Pertence ao Código do Trabalho (Lei n.º 7/2009, de 12 de Fevereiro)
Este artigo estabelece que qualquer pessoa que negocie a celebração de um contrato de trabalho tem a obrigação de agir com honestidade e lealdade. Esta obrigação aplica-se desde o primeiro contacto e durante toda a formação do acordo. Se alguém não cumprir esta regra de boa fé e causar danos à outra parte, fica responsável por indemnizar esses danos. A lei protege assim ambos os lados — o trabalhador e o empregador — contra comportamentos desonestos, enganosos ou abusivos durante as negociações.

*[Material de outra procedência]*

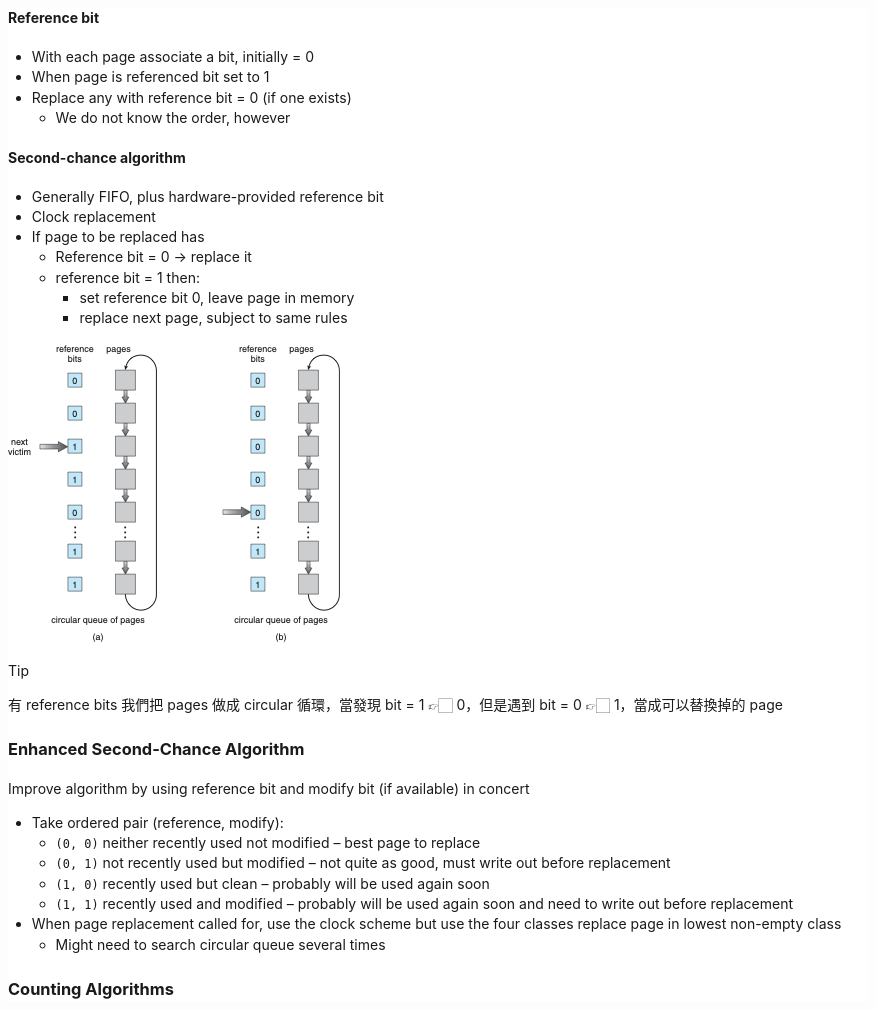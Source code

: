#### Reference bit

- With each page associate a bit, initially = 0
- When page is referenced bit set to 1
- Replace any with reference bit = 0 (if one exists)
  - We do not know the order, however

#### Second-chance algorithm

- Generally FIFO, plus hardware-provided reference bit
- Clock replacement
- If page to be replaced has 
  - Reference bit = 0 -> replace it
  - reference bit = 1 then:
    - set reference bit 0, leave page in memory
    - replace next page, subject to same rules

![alt text](image-17.png)

> [!TIP]
>
> 有 reference bits 我們把 pages 做成 circular 循環，當發現 bit = 1 👉🏻 0，但是遇到 bit = 0 👉🏻 1，當成可以替換掉的 page

### Enhanced Second-Chance Algorithm

Improve algorithm by using reference bit and modify bit (if available) in concert

- Take ordered pair (reference, modify):
  - `(0, 0)` neither recently used not modified – best page to replace
  - `(0, 1)` not recently used but modified – not quite as good, must write out before replacement
  - `(1, 0)` recently used but clean – probably will be used again soon
  - `(1, 1)` recently used and modified – probably will be used again soon and need to write out before replacement
- When page replacement called for, use the clock scheme  but use the four classes replace page in lowest non-empty class
  - Might need to search circular queue several times

### Counting Algorithms
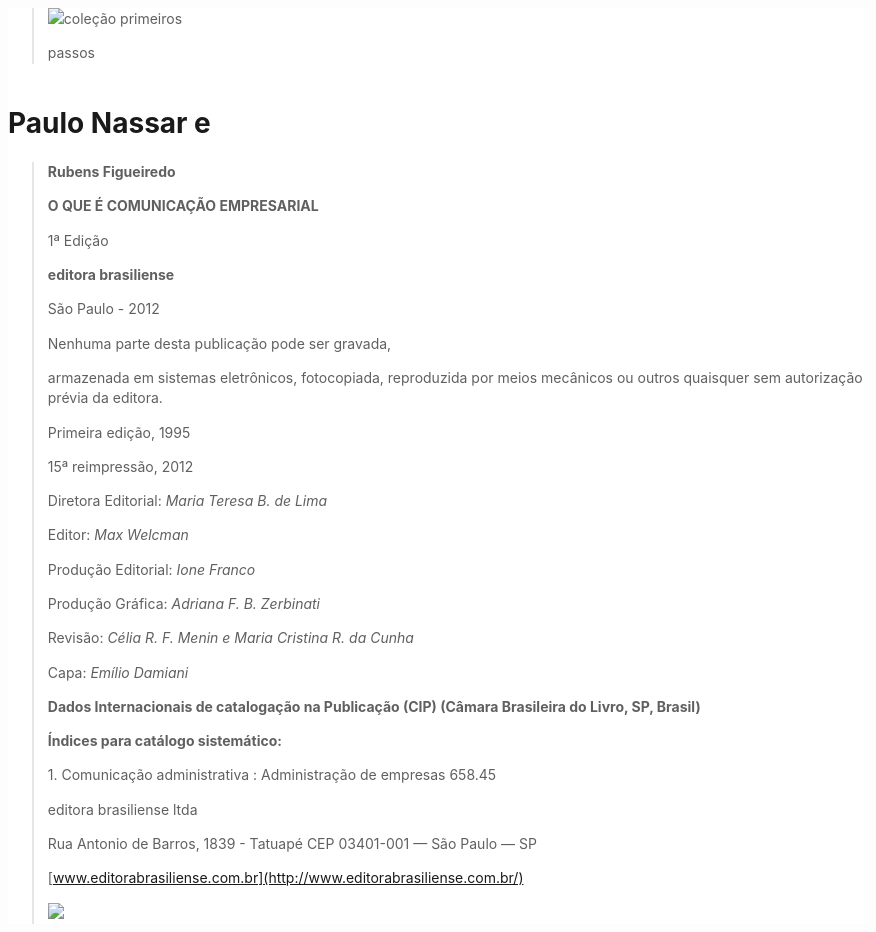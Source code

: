 > ![](media/image1.png)coleção primeiros
>
> passos

Paulo Nassar e
==============

> **Rubens Figueiredo**
>
> **O QUE É COMUNICAÇÃO EMPRESARIAL**
>
> 1ª Edição
>
> **editora brasiliense**
>
> São Paulo - 2012
>
> Nenhuma parte desta publicação pode ser gravada,
>
> armazenada em sistemas eletrônicos, fotocopiada, reproduzida por meios
> mecânicos ou outros quaisquer sem autorização prévia da editora.
>
> Primeira edição, 1995
>
> 15ª reimpressão, 2012
>
> Diretora Editorial: *Maria Teresa B. de Lima*
>
> Editor: *Max Welcman*
>
> Produção Editorial: *Ione Franco*
>
> Produção Gráfica: *Adriana F. B. Zerbinati*
>
> Revisão: *Célia R. F. Menin e Maria Cristina R. da Cunha*
>
> Capa: *Emílio Damiani*
>
> **Dados Internacionais de catalogação na Publicação (CIP) (Câmara
> Brasileira do Livro, SP, Brasil)**
>
> **Índices para catálogo sistemático:**
>
> 1\. Comunicação administrativa : Administração de empresas 658.45
>
> editora brasiliense ltda
>
> Rua Antonio de Barros, 1839 - Tatuapé CEP 03401-001 — São Paulo — SP
>
> [www.editorabrasiliense.com.br](http://www.editorabrasiliense.com.br/)
>
> ![](media/image7.png)
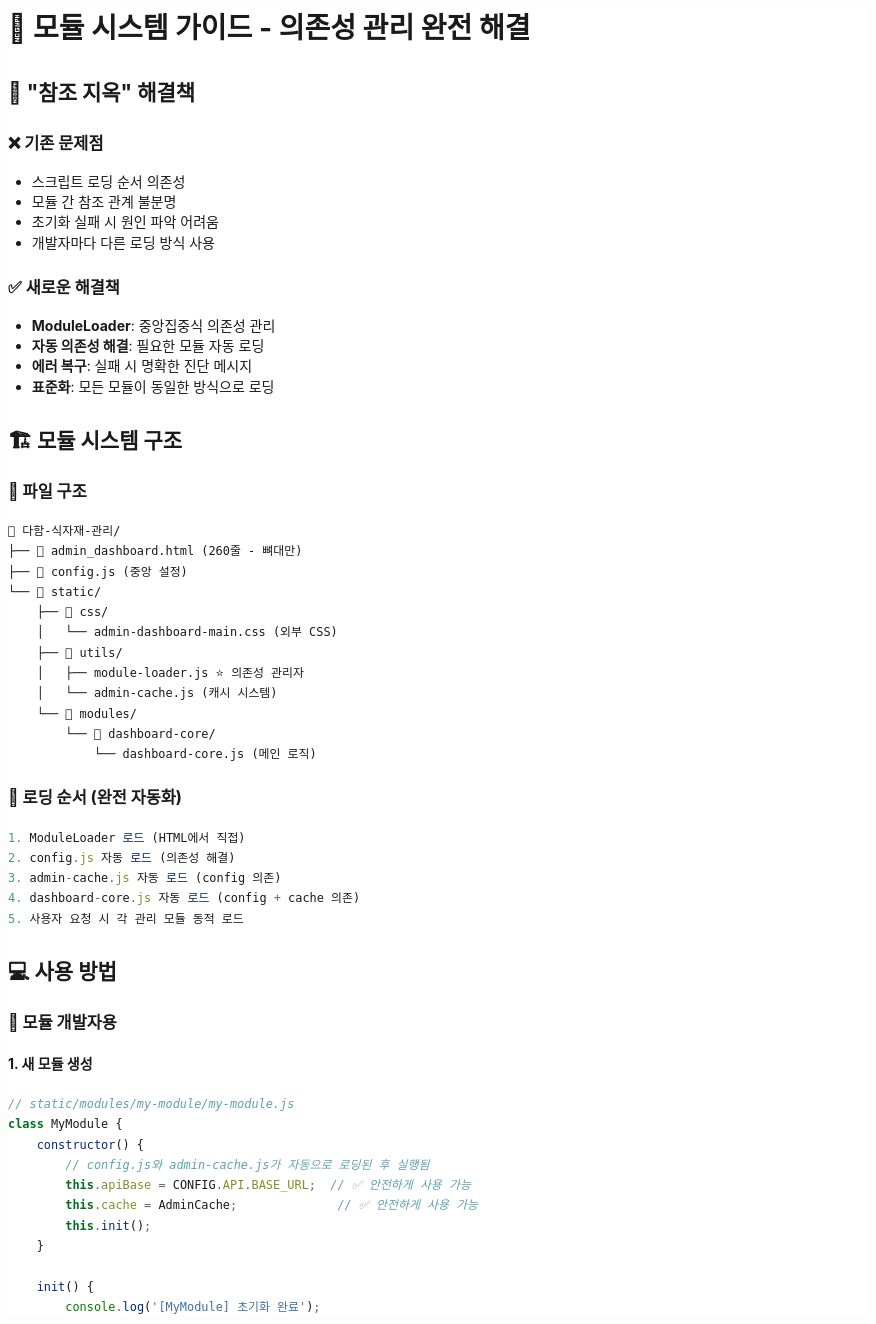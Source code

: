 # 🔗 모듈 시스템 가이드 - 의존성 관리 완전 해결

## 🎯 **"참조 지옥" 해결책**

### **❌ 기존 문제점**
- 스크립트 로딩 순서 의존성
- 모듈 간 참조 관계 불분명
- 초기화 실패 시 원인 파악 어려움
- 개발자마다 다른 로딩 방식 사용

### **✅ 새로운 해결책**
- **ModuleLoader**: 중앙집중식 의존성 관리
- **자동 의존성 해결**: 필요한 모듈 자동 로딩
- **에러 복구**: 실패 시 명확한 진단 메시지
- **표준화**: 모든 모듈이 동일한 방식으로 로딩

## 🏗️ **모듈 시스템 구조**

### **📁 파일 구조**
```
📁 다함-식자재-관리/
├── 🎯 admin_dashboard.html (260줄 - 뼈대만)
├── 🔧 config.js (중앙 설정)
└── 📁 static/
    ├── 📁 css/
    │   └── admin-dashboard-main.css (외부 CSS)
    ├── 📁 utils/
    │   ├── module-loader.js ⭐ 의존성 관리자
    │   └── admin-cache.js (캐시 시스템)
    └── 📁 modules/
        └── 📁 dashboard-core/
            └── dashboard-core.js (메인 로직)
```

### **🔄 로딩 순서 (완전 자동화)**
```javascript
1. ModuleLoader 로드 (HTML에서 직접)
2. config.js 자동 로드 (의존성 해결)
3. admin-cache.js 자동 로드 (config 의존)
4. dashboard-core.js 자동 로드 (config + cache 의존)
5. 사용자 요청 시 각 관리 모듈 동적 로드
```

## 💻 **사용 방법**

### **🚀 모듈 개발자용**

#### **1. 새 모듈 생성**
```javascript
// static/modules/my-module/my-module.js
class MyModule {
    constructor() {
        // config.js와 admin-cache.js가 자동으로 로딩된 후 실행됨
        this.apiBase = CONFIG.API.BASE_URL;  // ✅ 안전하게 사용 가능
        this.cache = AdminCache;              // ✅ 안전하게 사용 가능
        this.init();
    }

    init() {
        console.log('[MyModule] 초기화 완료');
```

Exemplos de má fé incluem fazer promessas falsas sobre o salário ou funções, esconder informações importantes, ou interromper negociações sem justificação após investimento significativo pela outra parte.
Um empregador promete um salário de 1500 euros mensais durante as entrevistas, mas quando o contrato é assinado, aparece 1200 euros. O trabalhador pediu demissão do emprego anterior confiando na promessa inicial. Pode reclamar indemnização pelos danos causados por esta falta de boa fé.
Uma empresa contrata um trabalhador sem informar que a função será realizada numa localidade distante ou que o departamento fecha em três meses. Se estas situações causarem prejuízo comprovado ao trabalhador, a empresa responde por falta de boa fé nas negociações.
Um candidato despende tempo e recursos em múltiplas entrevistas, testes e deslocações. O empregador interrompe o processo sem explicação ou baseado em critérios discriminatórios. Conforme as circunstâncias, pode haver direito a indemnização pelos custos suportados.